Zim's response: His behavior was not becoming of an employee
Zim claims in response that Dafni does not know all the facts and figures.
Zim's spokesman, Rani Rahav, sent the following response: "The lawsuit against Dafni was filed because of conduct not becoming a senior employee, and damage to the company. It should be pointed out that the suit was dismissed mainly on technical grounds, and is still going through the courts, following an appeal lodged by the company."
On the claims about Idan Ofer's conduct, the statement said, "On the comments about Idan Ofer, these are slanders and completely baseless claims that are not worthy of a response."
On the purchase of ships for Zim, the statement said, "The claims about the purchase of ships for Zim are also baseless. Igal Dafni is wrong and misleading, since he does not know all the facts and figures. The ships bought from the Ofer group were bought in accordance with the company's needs and at the company's request. The purchase was made close to the time of the company's privatization, when Zim was unable to buy the ships directly. The ships were sold to Zim on the same terms as the purchase of the ships by the Ofer group, back-to-back.
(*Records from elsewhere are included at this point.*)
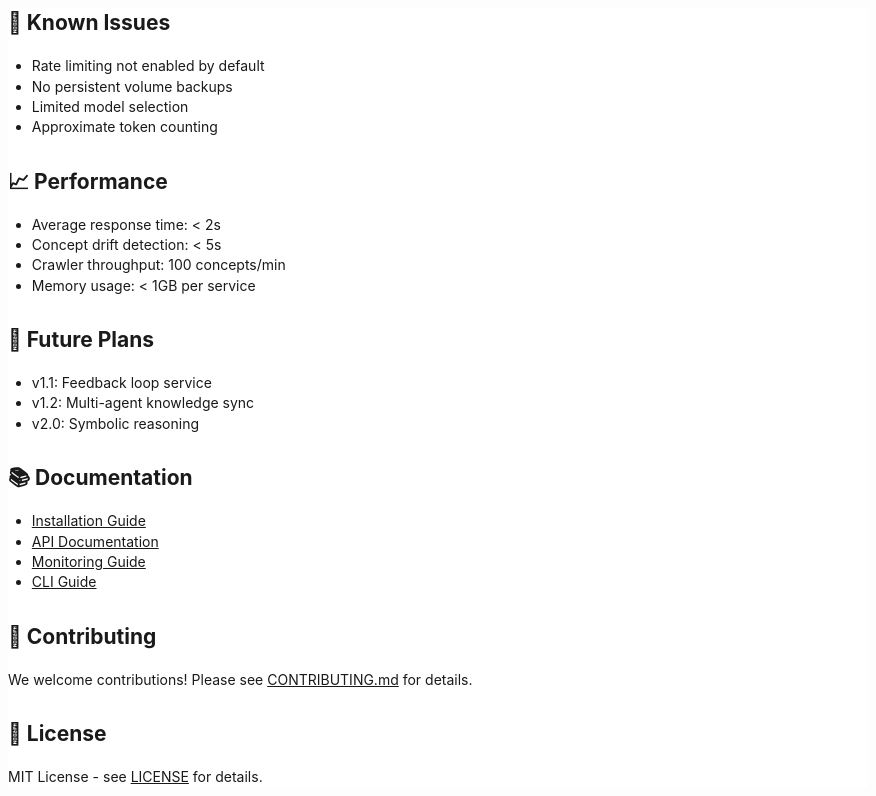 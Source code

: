 ## 🐛 Known Issues
- Rate limiting not enabled by default
- No persistent volume backups
- Limited model selection
- Approximate token counting

## 📈 Performance
- Average response time: < 2s
- Concept drift detection: < 5s
- Crawler throughput: 100 concepts/min
- Memory usage: < 1GB per service

## 🔮 Future Plans
- v1.1: Feedback loop service
- v1.2: Multi-agent knowledge sync
- v2.0: Symbolic reasoning

## 📚 Documentation
- [Installation Guide](docs/installation.md)
- [API Documentation](docs/api.md)
- [Monitoring Guide](docs/monitoring.md)
- [CLI Guide](docs/cli.md)

## 🤝 Contributing
We welcome contributions! Please see [CONTRIBUTING.md](CONTRIBUTING.md) for details.

## 📄 License
MIT License - see [LICENSE](LICENSE) for details.  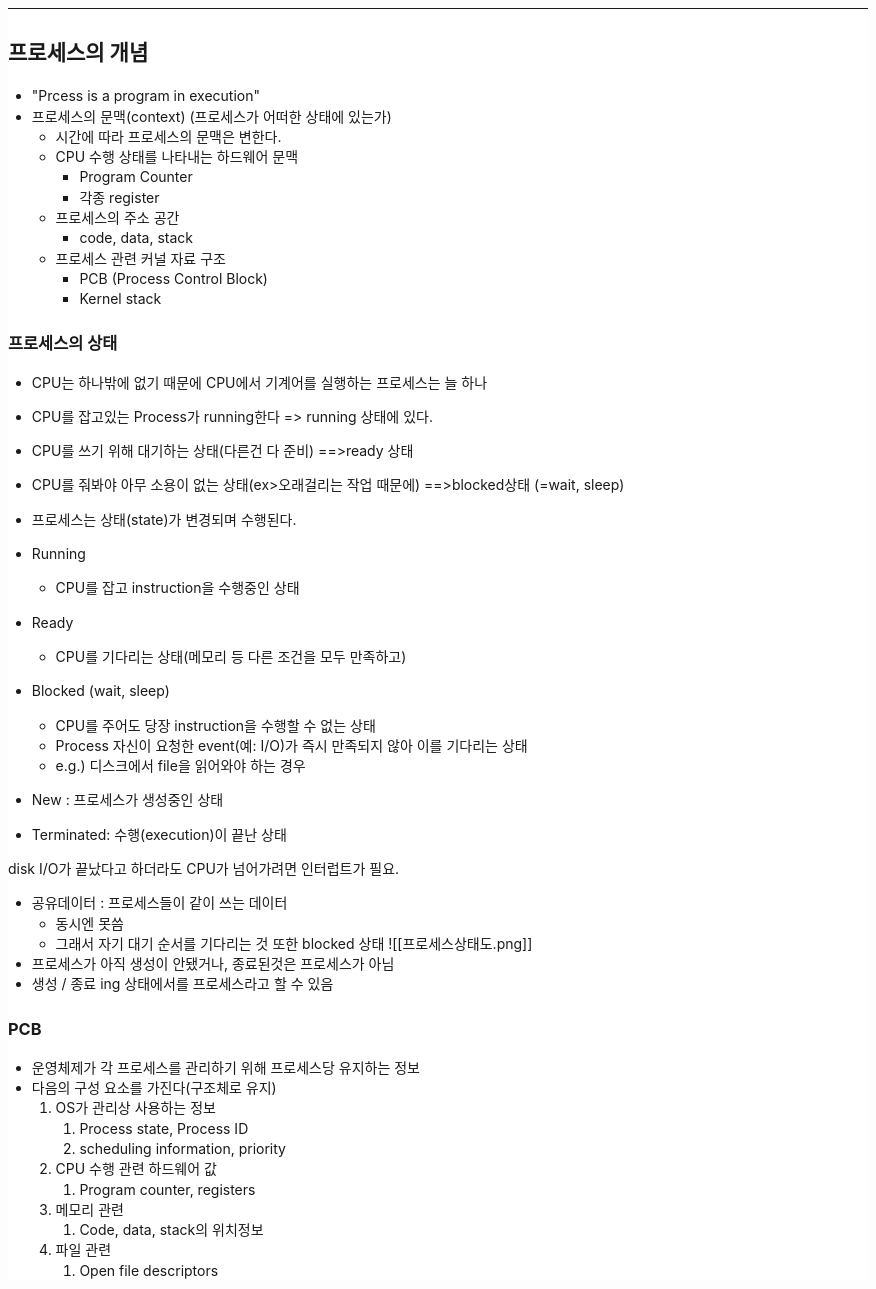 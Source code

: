 
---
## 프로세스의 개념
- "Prcess is a program in execution"
- 프로세스의 문맥(context)  (프로세스가 어떠한 상태에 있는가)
	- 시간에 따라 프로세스의 문맥은 변한다.
	- CPU 수행 상태를 나타내는 하드웨어 문맥
		- Program Counter
		- 각종 register
	- 프로세스의 주소 공간
		- code, data, stack
	- 프로세스 관련 커널 자료 구조
		- PCB (Process Control Block)
		- Kernel stack

### 프로세스의 상태
- CPU는 하나밖에 없기 때문에 CPU에서 기계어를 실행하는 프로세스는 늘 하나
- CPU를 잡고있는 Process가 running한다 => running 상태에 있다.
- CPU를 쓰기 위해 대기하는 상태(다른건 다 준비)  ==>ready 상태
- CPU를 줘봐야 아무 소용이 없는 상태(ex>오래걸리는 작업 때문에) ==>blocked상태 (=wait, sleep)

- 프로세스는 상태(state)가 변경되며 수행된다.
- Running
	- CPU를 잡고 instruction을 수행중인 상태
- Ready
	- CPU를 기다리는 상태(메모리 등 다른 조건을 모두 만족하고)
- Blocked (wait, sleep)
	- CPU를 주어도 당장 instruction을 수행할 수 없는 상태
	- Process 자신이 요청한 event(예: I/O)가 즉시 만족되지 않아 이를 기다리는 상태
	- e.g.) 디스크에서 file을 읽어와야 하는 경우
- New : 프로세스가 생성중인 상태
- Terminated: 수행(execution)이 끝난 상태

disk I/O가 끝났다고 하더라도 CPU가 넘어가려면 인터럽트가 필요.
- 공유데이터 : 프로세스들이 같이 쓰는 데이터
	- 동시엔 못씀
	- 그래서 자기 대기 순서를 기다리는 것 또한 blocked 상태
![[프로세스상태도.png]]
- 프로세스가 아직 생성이 안됐거나, 종료된것은 프로세스가 아님
- 생성 / 종료 ing 상태에서를 프로세스라고 할 수 있음

### PCB
- 운영체제가 각 프로세스를 관리하기 위해 프로세스당 유지하는 정보
- 다음의 구성 요소를 가진다(구조체로 유지)
	1. OS가 관리상 사용하는 정보
		1. Process state, Process ID
		2. scheduling information, priority
	2. CPU 수행 관련 하드웨어 값
		1. Program counter, registers
	3. 메모리 관련
		1. Code, data, stack의 위치정보
	4. 파일 관련
		1. Open file descriptors

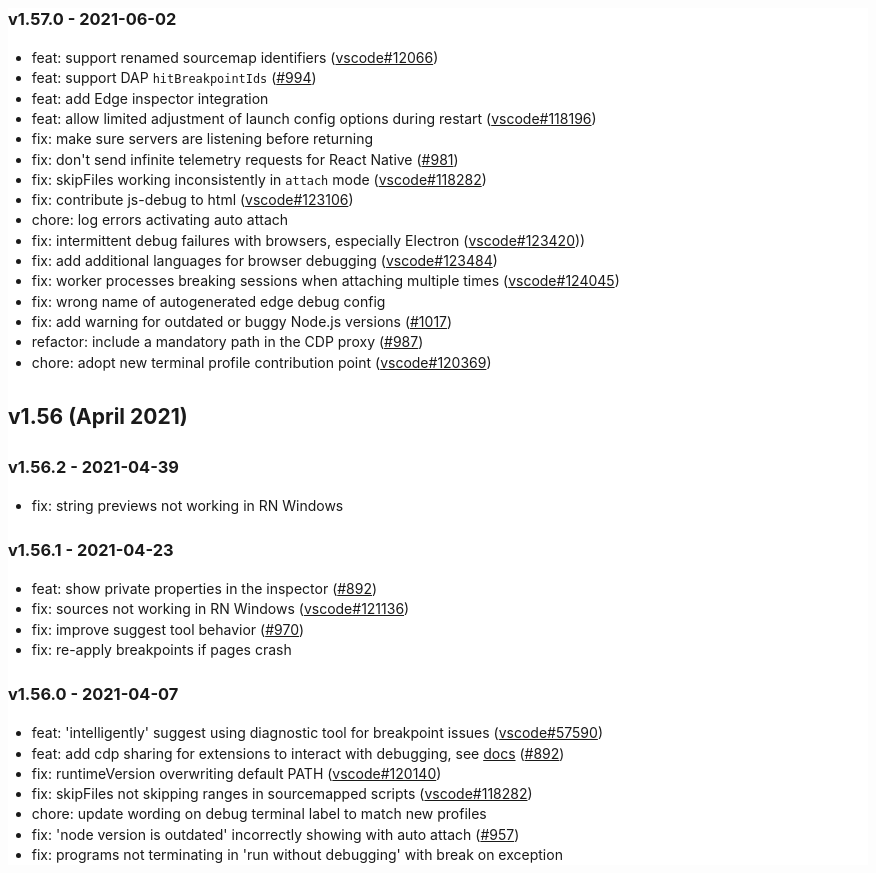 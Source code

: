 ### v1.57.0 - 2021-06-02

-   feat: support renamed sourcemap identifiers
    ([vscode#12066](https://github.com/microsoft/vscode/issues/12066))
-   feat: support DAP `hitBreakpointIds`
    ([#994](https://github.com/microsoft/vscode-js-debug/issues/994))
-   feat: add Edge inspector integration
-   feat: allow limited adjustment of launch config options during restart
    ([vscode#118196](https://github.com/microsoft/vscode/issues/118196))
-   fix: make sure servers are listening before returning
-   fix: don't send infinite telemetry requests for React Native
    ([#981](https://github.com/microsoft/vscode-js-debug/issues/981))
-   fix: skipFiles working inconsistently in `attach` mode
    ([vscode#118282](https://github.com/microsoft/vscode/issues/118282))
-   fix: contribute js-debug to html
    ([vscode#123106](https://github.com/microsoft/vscode/issues/123106))
-   chore: log errors activating auto attach
-   fix: intermittent debug failures with browsers, especially Electron
    ([vscode#123420](https://github.com/microsoft/vscode/issues/123420)))
-   fix: add additional languages for browser debugging
    ([vscode#123484](https://github.com/microsoft/vscode/issues/123484))
-   fix: worker processes breaking sessions when attaching multiple times
    ([vscode#124045](https://github.com/microsoft/vscode/issues/124045))
-   fix: wrong name of autogenerated edge debug config
-   fix: add warning for outdated or buggy Node.js versions
    ([#1017](https://github.com/microsoft/vscode-js-debug/issues/1017))
-   refactor: include a mandatory path in the CDP proxy
    ([#987](https://github.com/microsoft/vscode-js-debug/issues/987))
-   chore: adopt new terminal profile contribution point
    ([vscode#120369](https://github.com/microsoft/vscode/issues/120369))

## v1.56 (April 2021)

### v1.56.2 - 2021-04-39

-   fix: string previews not working in RN Windows

### v1.56.1 - 2021-04-23

-   feat: show private properties in the inspector
    ([#892](https://github.com/microsoft/vscode-js-debug/issues/892))
-   fix: sources not working in RN Windows
    ([vscode#121136](https://github.com/microsoft/vscode/issues/121136))
-   fix: improve suggest tool behavior
    ([#970](https://github.com/microsoft/vscode-js-debug/issues/970))
-   fix: re-apply breakpoints if pages crash

### v1.56.0 - 2021-04-07

-   feat: 'intelligently' suggest using diagnostic tool for breakpoint issues
    ([vscode#57590](https://github.com/microsoft/vscode/issues/57590))
-   feat: add cdp sharing for extensions to interact with debugging, see
    [docs](./CDP_SHARE.md)
    ([#892](https://github.com/microsoft/vscode-js-debug/issues/893))
-   fix: runtimeVersion overwriting default PATH
    ([vscode#120140](https://github.com/microsoft/vscode/issues/120140))
-   fix: skipFiles not skipping ranges in sourcemapped scripts
    ([vscode#118282](https://github.com/microsoft/vscode/issues/118282))
-   chore: update wording on debug terminal label to match new profiles
-   fix: 'node version is outdated' incorrectly showing with auto attach
    ([#957](https://github.com/microsoft/vscode-js-debug/issues/957))
-   fix: programs not terminating in 'run without debugging' with break on
    exception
"To complete the picture, it should be pointed out that Zim made a gain of some $100 million on the sale of two of the ships and the leasing of two others to a third party. The huge procurement of ships was done directly by Zim, without the involvement of the Ofer group."
On Zim's business conduct, the statement said, "All the claims raised about Zim's supposed conduct are blatantly untrue. The company runs its business honestly and transparently, according to law, and acts in accordance with the provisions of the law."